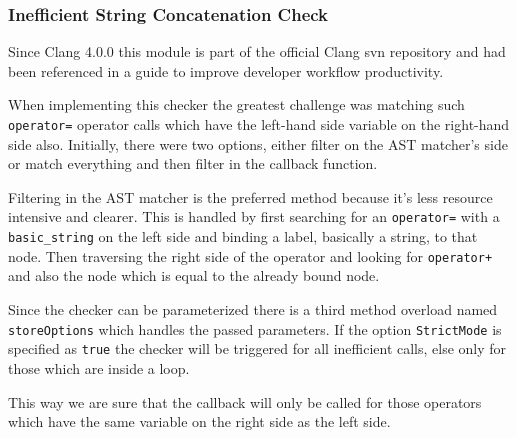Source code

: \subsubsection{Inefficient String Concatenation Check}
\par Since Clang 4.0.0\cite{string_concat_release} this module is part of the official Clang svn repository and had been referenced in a guide to improve developer workflow productivity\cite{string_concat_ref}.
\par When implementing this checker the greatest challenge was matching such \\\verb|operator=| operator calls which have the left-hand side variable on the right-hand side also. Initially, there were two options, either filter on the AST matcher's side or match everything and then filter in the callback function. \medskip
\par Filtering in the AST matcher is the preferred method because it's less resource intensive and clearer. This is handled by first searching for an \verb|operator=| with a \verb|basic_string| on the left side and binding a label, basically a string, to that node. Then traversing the right side of the operator and looking for \verb|operator+| and also the node which is equal to the already bound node. \medskip
\par Since the checker can be parameterized there is a third method overload named \verb|storeOptions| which handles the passed parameters. If the option \verb|StrictMode| is specified as \verb|true| the checker will be triggered for all inefficient calls, else only for those which are inside a loop. \medskip
\par This way we are sure that the callback will only be called for those operators which have the same variable on the right side as the left side.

◇ ◇ ◇

[Your assignment] Exactly how many lines of the records hold "right"? Give the number without any words.

[Reply to the task] 3